Once you've done that, watch a not-as-short video.
Once you've got the gist of his talks, get the book.* What he is saying is a breath of fresh air clearing out the bullshit getting laid thick in this time of Austerity! Rah! Rah! Rah!
Part of what academics do is generate ideas and teach. The other, perhaps more important part, is to play the role of "the Bu*l*hit Police." Our job is to look at the ideas and plans interested parties put forward to solve our collective problems and see whether or not they pass the sniff test. Austerity as a route to growth and as the correct response to the aftermath of a financial crisis does not pass the sniff test. The arguments given for why we all must be austere do not pass the sniff test.
(Mark Blyth, Austerity: The History of a Dangerous Idea, Oxford University Press, 2013, p. x. I left his quaint avoidance of bullshit intact. You can hear him say the word quite a bit in the second talk, though!)
What did cause the crisis now facing Europe provides the reason austerity should be questioned, and questioned hard.
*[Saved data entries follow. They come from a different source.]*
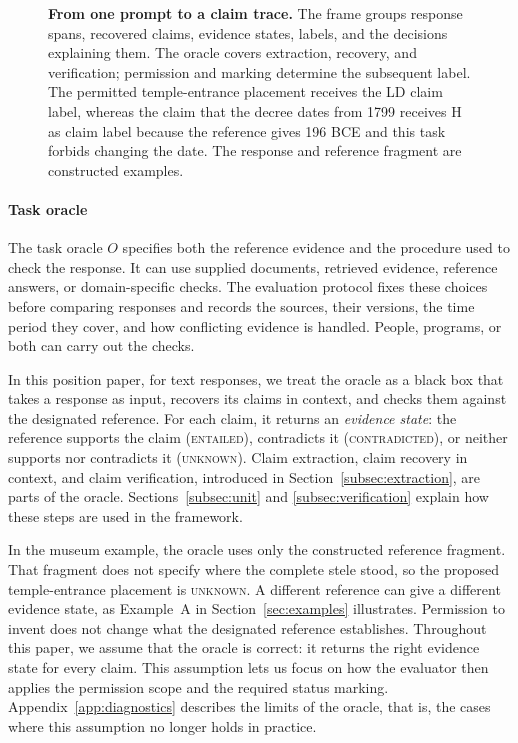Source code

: \documentclass{clv2025}
\newcommand{\LD}{\textsc{LD}}
\newcommand{\Hall}{\textsc{H}}
\begin{document}
\begin{figure}[!t]
{}
\caption{\textbf{From one prompt to a claim trace.}
The frame groups response spans, recovered claims, evidence states, labels,
and the decisions explaining them. The oracle covers extraction, recovery,
and verification; permission and marking determine the subsequent label.
The permitted temple-entrance placement receives the \LD{} claim label, whereas the
claim that the decree dates from 1799 receives \Hall{} as claim label because the
reference gives 196 BCE and this task forbids changing the date.
The response and reference fragment are constructed examples.}

\label{fig:claim-label-annotation}
\end{figure}

\paragraph{Task oracle}
The task oracle $O$ specifies both the reference evidence and the procedure
used to check the response. It can use supplied documents, retrieved
evidence, reference answers, or domain-specific checks. The evaluation
protocol fixes these choices before comparing responses and records the
sources, their versions, the time period they cover, and how conflicting
evidence is handled. People, programs, or both can carry out the checks.

In this position paper, for text responses, we treat the oracle as a black box that takes a response as input,
recovers its claims in context, and checks them against the designated
reference. For each claim, it returns an
\emph{evidence state}: the reference supports the claim (\textsc{entailed}),
contradicts it (\textsc{contradicted}), or neither supports nor contradicts
it (\textsc{unknown}). Claim extraction, claim recovery in context, and
claim verification, introduced in Section~\ref{subsec:extraction}, are parts
of the oracle. Sections~\ref{subsec:unit} and \ref{subsec:verification}
explain how these steps are used in the framework.

In the museum example, the oracle uses only the constructed reference
fragment. That fragment does not specify where the complete stele stood,
so the proposed temple-entrance placement is \textsc{unknown}. A different
reference can give a different evidence state, as Example~A in
Section~\ref{sec:examples} illustrates. Permission to invent does not change
what the designated reference establishes.
Throughout this paper, we assume that the oracle is correct: it returns the
right evidence state for every claim. This assumption lets us focus on how
the evaluator then applies the permission scope and the required status
marking. Appendix~\ref{app:diagnostics} describes the limits of the oracle,
that is, the cases where this assumption no longer holds in practice.
\end{document}
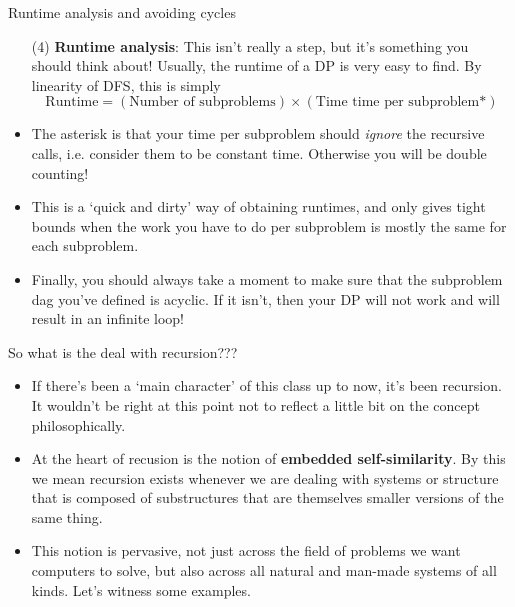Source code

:\documentclass{beamer}
\begin{document}
\begin{frame}{Runtime analysis and avoiding cycles}
    \begin{itemize}
        \item[(4)] \textbf{Runtime analysis}: This isn't really a step, but it's something you should think about! Usually, the runtime of a DP is very easy to find. By linearity of DFS, this is simply
        \[ \textrm{Runtime} = (\textrm{Number of subproblems})\times (\textrm{Time time per subproblem*}) \]
        \item The asterisk is that your time per subproblem should \emph{ignore} the recursive calls, i.e. consider them to be constant time. Otherwise you will be double counting! 
        \item This is a `quick and dirty' way of obtaining runtimes, and only gives tight bounds when the work you have to do per subproblem is mostly the same for each subproblem.
        \item Finally, you should always take a moment to make sure that the subproblem dag you've defined is acyclic. If it isn't, then your DP will not work and will result in an infinite loop!
    \end{itemize}
\end{frame}

\begin{frame}{So what is the deal with recursion???}
    \begin{itemize}
        \item If there's been a `main character' of this class up to now, it's been recursion. It wouldn't be right at this point not to reflect a little bit on the concept philosophically. \pause 
        \item At the heart of recusion is the notion of \textbf{embedded self-similarity}. By this we mean recursion exists whenever we are dealing with systems or structure that is composed of substructures that are themselves smaller versions of the same thing. \pause
        \item This notion is pervasive, not just across the field of problems we want computers to solve, but also across all natural and man-made systems of all kinds. Let's witness some examples.
    \end{itemize}
\end{frame}
\end{document}
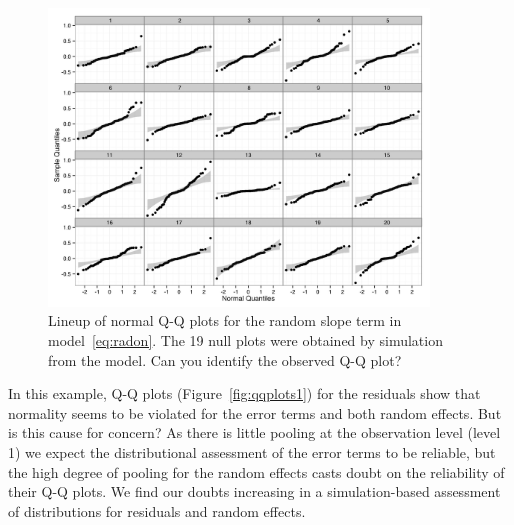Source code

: \documentclass[12pt]{article} %
\newcommand{\al}[1]{{\color{red} #1}}
\begin{document}
\begin{figure}[htb]
	\centering
	\includegraphics[width=0.9\textwidth]{test.jpeg}%
	\caption{\label{fig:lineup} Lineup of normal Q-Q plots for the random slope term in model~\eqref{eq:radon}. The 19 null plots were obtained by simulation from the model. Can you identify the observed Q-Q plot? }
\end{figure}


In this example, Q-Q plots (Figure~\ref{fig:qqplots1}) for the residuals show that normality 
seems to be violated for the error terms and both random effects. But is this cause for concern?
\al{As} there is little pooling at the observation level \al{(level 1)} we expect the distributional assessment of the error terms to be reliable, but  the high degree of pooling  for the random effects  casts doubt on the reliability of their Q-Q plots. 
 We find our doubts increasing in a simulation-based assessment of distributions for residuals and random effects.
\end{document}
What actually happened in Europe was that over the decade of the introduction of the euro, very large core-country European banks bought lots of peripheral sovereign debt (which is now worth much less) and levered up (reduced their equity and increased their debt to make more profits) far more than their American cousins. Being levered up, in some cases forty to one or more, means that a turn of a few percentage points against their assets can leave them insolvent. as a consequence, rather than being too big to fail, European banks, when you add their liabilities together, are "too big (for any one government) to bail," a phenomenon that the euro, as we shall see, only exacerbates.
(Ibid, p. 6.)
What's wrong with the Euro? While most countries have their "printing press"—the monetary creation ability granted to lenders of last resort, aka central banks (and, in the case of the US, the Federal Reserve, which farms out the un-backed lending ability to private banks, doing essentially the same thing as real central banks)—the Euro's introduction outlawed that.
So, according to Blyth, banks that bought up highly profitable (meaning "risky") sovereign debt in the form of bonds before the introduction of the Euro thought, as history informed them, that if the bonds "blew up" with that country defaulting on its bonds, the banks' countries would bail them out. After the Maastricht Treaty, that was no longer possible. There is no printing press backing the Euro.
Why? There is a delusional myth that hyperinflation in Germany led to Hitler. As I've noted before, this is complete bullshit. Ah, but bullshit ideas sometimes take on lives of their own, as Blyth notes: "John Quiggin usefully terms economic ideas that will not die despite huge logical inconsistencies and massive empirical failures as 'zombie economics.'" (Ibid, p. 10.)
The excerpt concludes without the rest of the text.